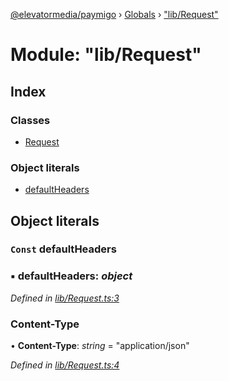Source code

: [@elevatormedia/paymigo](../README.md) › [Globals](../globals.md) › ["lib/Request"](_lib_request_.md)

# Module: "lib/Request"

## Index

### Classes

-   [Request](../classes/_lib_request_.request.md)

### Object literals

-   [defaultHeaders](_lib_request_.md#const-defaultheaders)

## Object literals

### `Const` defaultHeaders

### ▪ **defaultHeaders**: _object_

_Defined in [lib/Request.ts:3](https://github.com/ELEVATORmedia/paymigo/blob/396f1ec/src/lib/Request.ts#L3)_

### Content-Type

• **Content-Type**: _string_ = "application/json"

_Defined in [lib/Request.ts:4](https://github.com/ELEVATORmedia/paymigo/blob/396f1ec/src/lib/Request.ts#L4)_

--------

### Work request
Write the lines out again exactly, beginning at the line that contains "### Classes" and stopping only at the final line of the listing above.

### Solution to this task
### Classes

-   [Request](../classes/_lib_request_.request.md)

### Object literals

-   [defaultHeaders](_lib_request_.md#const-defaultheaders)

## Object literals

### `Const` defaultHeaders

### ▪ **defaultHeaders**: _object_

_Defined in [lib/Request.ts:3](https://github.com/ELEVATORmedia/paymigo/blob/396f1ec/src/lib/Request.ts#L3)_

### Content-Type

• **Content-Type**: _string_ = "application/json"

_Defined in [lib/Request.ts:4](https://github.com/ELEVATORmedia/paymigo/blob/396f1ec/src/lib/Request.ts#L4)_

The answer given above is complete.